(Recorded data)
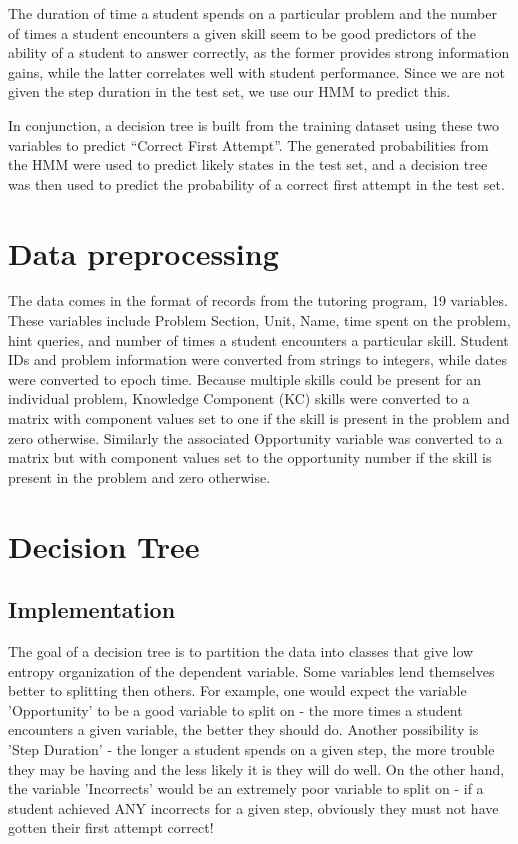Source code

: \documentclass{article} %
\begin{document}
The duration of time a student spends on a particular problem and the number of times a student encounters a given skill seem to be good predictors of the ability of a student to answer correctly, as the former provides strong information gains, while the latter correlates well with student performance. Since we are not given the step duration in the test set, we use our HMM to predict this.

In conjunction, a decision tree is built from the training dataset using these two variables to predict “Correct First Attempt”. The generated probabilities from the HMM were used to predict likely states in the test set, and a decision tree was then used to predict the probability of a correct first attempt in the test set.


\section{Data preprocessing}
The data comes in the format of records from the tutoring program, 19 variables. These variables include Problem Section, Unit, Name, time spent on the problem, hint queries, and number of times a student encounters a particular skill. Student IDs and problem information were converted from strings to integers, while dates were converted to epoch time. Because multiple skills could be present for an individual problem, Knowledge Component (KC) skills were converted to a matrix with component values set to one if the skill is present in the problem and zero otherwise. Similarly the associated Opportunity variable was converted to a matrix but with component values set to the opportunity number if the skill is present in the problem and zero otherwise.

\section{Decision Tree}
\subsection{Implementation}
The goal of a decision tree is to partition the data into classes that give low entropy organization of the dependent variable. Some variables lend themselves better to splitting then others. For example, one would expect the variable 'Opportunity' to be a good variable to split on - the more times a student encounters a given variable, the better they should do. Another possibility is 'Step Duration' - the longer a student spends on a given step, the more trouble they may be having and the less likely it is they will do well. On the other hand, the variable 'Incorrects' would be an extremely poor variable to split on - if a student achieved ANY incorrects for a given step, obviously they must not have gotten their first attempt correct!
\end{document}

■ **Work instructions**: Images are to be skipped, and each line above is to be returned exactly.

■ **Answer to the exercise**:
Source code

: \documentclass{article} %
\begin{document}
The duration of time a student spends on a particular problem and the number of times a student encounters a given skill seem to be good predictors of the ability of a student to answer correctly, as the former provides strong information gains, while the latter correlates well with student performance. Since we are not given the step duration in the test set, we use our HMM to predict this.

In conjunction, a decision tree is built from the training dataset using these two variables to predict “Correct First Attempt”. The generated probabilities from the HMM were used to predict likely states in the test set, and a decision tree was then used to predict the probability of a correct first attempt in the test set.


\section{Data preprocessing}
The data comes in the format of records from the tutoring program, 19 variables. These variables include Problem Section, Unit, Name, time spent on the problem, hint queries, and number of times a student encounters a particular skill. Student IDs and problem information were converted from strings to integers, while dates were converted to epoch time. Because multiple skills could be present for an individual problem, Knowledge Component (KC) skills were converted to a matrix with component values set to one if the skill is present in the problem and zero otherwise. Similarly the associated Opportunity variable was converted to a matrix but with component values set to the opportunity number if the skill is present in the problem and zero otherwise.

\section{Decision Tree}
\subsection{Implementation}
The goal of a decision tree is to partition the data into classes that give low entropy organization of the dependent variable. Some variables lend themselves better to splitting then others. For example, one would expect the variable 'Opportunity' to be a good variable to split on - the more times a student encounters a given variable, the better they should do. Another possibility is 'Step Duration' - the longer a student spends on a given step, the more trouble they may be having and the less likely it is they will do well. On the other hand, the variable 'Incorrects' would be an extremely poor variable to split on - if a student achieved ANY incorrects for a given step, obviously they must not have gotten their first attempt correct!
\end{document}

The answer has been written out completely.